More "Ethical" Fashion Nonsense
Hollywood star - and lifelong vegetarian - Natalie Portman has collaborated with the New York shoe boutique Té Casan to create a gorgeous limited edition collection, entirely free from leather or any other animal products. The range includes ballet flats and faux-patent Mary Janes. Rumours have also reached our ears that Té Casan might be opening in the UK soon, for which we have crossed our fingers. In the meantime, they do ship internationally, though beware customs charges. It used to be easy to spot ethical fashion from its mass-produced counterpart, but no longer - collections like this are desirable and will sell on their own merits regardless of their ethical credentials. If only more celebrities or fashion designers would follow suit and produce ethical collections for fashion-led stores … “As a vegan, it’s been challenging finding designer shoes made of alternative materials”, says Portman herself. “This collection offers a great selection without compromising quality or style.” Portman is also donating 100% of her pay cheque to a charity dedicated to environmental preservation. ~ Kate CarterAre you kidding? I came across this image and blurb in The Guardian today in the "Life & Style" section. I actually arrived there following a link promising to explain to me why it is that Hilary Clinton dresses like, well, ... like a 60 year old woman. That is another matter. But this little tidbit, which actually reads as though it were co-written by Portman's publicist and the shoe company's advert department, is meant as news?!? Poor Natalie. "As a vegan," she just can't find a pair of $250 pumps that don't include any animal products.

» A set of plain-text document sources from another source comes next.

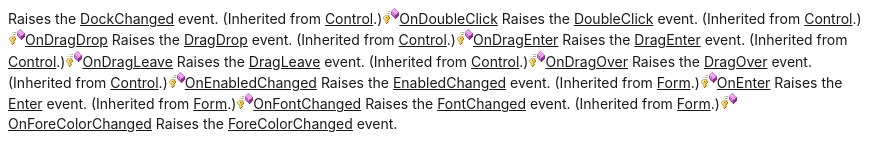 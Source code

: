 Raises the <a href="https://docs.microsoft.com/dotnet/api/system.windows.forms.control.dockchanged" target="_blank" rel="noopener noreferrer">DockChanged</a> event.
 (Inherited from <a href="https://docs.microsoft.com/dotnet/api/system.windows.forms.control" target="_blank" rel="noopener noreferrer">Control</a>.)</td></tr><tr><td>![Protected method](media/protmethod.gif "Protected method")</td><td><a href="https://docs.microsoft.com/dotnet/api/system.windows.forms.control.ondoubleclick#system-windows-forms-control-ondoubleclick(system-eventargs)" target="_blank" rel="noopener noreferrer">OnDoubleClick</a></td><td>
Raises the <a href="https://docs.microsoft.com/dotnet/api/system.windows.forms.control.doubleclick" target="_blank" rel="noopener noreferrer">DoubleClick</a> event.
 (Inherited from <a href="https://docs.microsoft.com/dotnet/api/system.windows.forms.control" target="_blank" rel="noopener noreferrer">Control</a>.)</td></tr><tr><td>![Protected method](media/protmethod.gif "Protected method")</td><td><a href="https://docs.microsoft.com/dotnet/api/system.windows.forms.control.ondragdrop#system-windows-forms-control-ondragdrop(system-windows-forms-drageventargs)" target="_blank" rel="noopener noreferrer">OnDragDrop</a></td><td>
Raises the <a href="https://docs.microsoft.com/dotnet/api/system.windows.forms.control.dragdrop" target="_blank" rel="noopener noreferrer">DragDrop</a> event.
 (Inherited from <a href="https://docs.microsoft.com/dotnet/api/system.windows.forms.control" target="_blank" rel="noopener noreferrer">Control</a>.)</td></tr><tr><td>![Protected method](media/protmethod.gif "Protected method")</td><td><a href="https://docs.microsoft.com/dotnet/api/system.windows.forms.control.ondragenter#system-windows-forms-control-ondragenter(system-windows-forms-drageventargs)" target="_blank" rel="noopener noreferrer">OnDragEnter</a></td><td>
Raises the <a href="https://docs.microsoft.com/dotnet/api/system.windows.forms.control.dragenter" target="_blank" rel="noopener noreferrer">DragEnter</a> event.
 (Inherited from <a href="https://docs.microsoft.com/dotnet/api/system.windows.forms.control" target="_blank" rel="noopener noreferrer">Control</a>.)</td></tr><tr><td>![Protected method](media/protmethod.gif "Protected method")</td><td><a href="https://docs.microsoft.com/dotnet/api/system.windows.forms.control.ondragleave#system-windows-forms-control-ondragleave(system-eventargs)" target="_blank" rel="noopener noreferrer">OnDragLeave</a></td><td>
Raises the <a href="https://docs.microsoft.com/dotnet/api/system.windows.forms.control.dragleave" target="_blank" rel="noopener noreferrer">DragLeave</a> event.
 (Inherited from <a href="https://docs.microsoft.com/dotnet/api/system.windows.forms.control" target="_blank" rel="noopener noreferrer">Control</a>.)</td></tr><tr><td>![Protected method](media/protmethod.gif "Protected method")</td><td><a href="https://docs.microsoft.com/dotnet/api/system.windows.forms.control.ondragover#system-windows-forms-control-ondragover(system-windows-forms-drageventargs)" target="_blank" rel="noopener noreferrer">OnDragOver</a></td><td>
Raises the <a href="https://docs.microsoft.com/dotnet/api/system.windows.forms.control.dragover" target="_blank" rel="noopener noreferrer">DragOver</a> event.
 (Inherited from <a href="https://docs.microsoft.com/dotnet/api/system.windows.forms.control" target="_blank" rel="noopener noreferrer">Control</a>.)</td></tr><tr><td>![Protected method](media/protmethod.gif "Protected method")</td><td><a href="https://docs.microsoft.com/dotnet/api/system.windows.forms.form.onenabledchanged#system-windows-forms-form-onenabledchanged(system-eventargs)" target="_blank" rel="noopener noreferrer">OnEnabledChanged</a></td><td>
Raises the <a href="https://docs.microsoft.com/dotnet/api/system.windows.forms.control.enabledchanged" target="_blank" rel="noopener noreferrer">EnabledChanged</a> event.
 (Inherited from <a href="https://docs.microsoft.com/dotnet/api/system.windows.forms.form" target="_blank" rel="noopener noreferrer">Form</a>.)</td></tr><tr><td>![Protected method](media/protmethod.gif "Protected method")</td><td><a href="https://docs.microsoft.com/dotnet/api/system.windows.forms.form.onenter#system-windows-forms-form-onenter(system-eventargs)" target="_blank" rel="noopener noreferrer">OnEnter</a></td><td>
Raises the <a href="https://docs.microsoft.com/dotnet/api/system.windows.forms.control.enter" target="_blank" rel="noopener noreferrer">Enter</a> event.
 (Inherited from <a href="https://docs.microsoft.com/dotnet/api/system.windows.forms.form" target="_blank" rel="noopener noreferrer">Form</a>.)</td></tr><tr><td>![Protected method](media/protmethod.gif "Protected method")</td><td><a href="https://docs.microsoft.com/dotnet/api/system.windows.forms.form.onfontchanged#system-windows-forms-form-onfontchanged(system-eventargs)" target="_blank" rel="noopener noreferrer">OnFontChanged</a></td><td>
Raises the <a href="https://docs.microsoft.com/dotnet/api/system.windows.forms.control.fontchanged" target="_blank" rel="noopener noreferrer">FontChanged</a> event.
 (Inherited from <a href="https://docs.microsoft.com/dotnet/api/system.windows.forms.form" target="_blank" rel="noopener noreferrer">Form</a>.)</td></tr><tr><td>![Protected method](media/protmethod.gif "Protected method")</td><td><a href="https://docs.microsoft.com/dotnet/api/system.windows.forms.control.onforecolorchanged#system-windows-forms-control-onforecolorchanged(system-eventargs)" target="_blank" rel="noopener noreferrer">OnForeColorChanged</a></td><td>
Raises the <a href="https://docs.microsoft.com/dotnet/api/system.windows.forms.control.forecolorchanged" target="_blank" rel="noopener noreferrer">ForeColorChanged</a> event.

The real story ought to be why anyone ought to care about Natalie's dire predicament. I didn't know who Natalie Portman is so I looked her up. Apparently she is just another rich, vapid actress, selling bad films and, now, expensive shoes that make her feel better. So these shoes contain no animal products. Great. What sort of chemical footprint is created in manufacturing them just so as to accommodate Natalie's moralistic sensibilities? And how many people can afford these shoes anyway? How is this "ethical living"?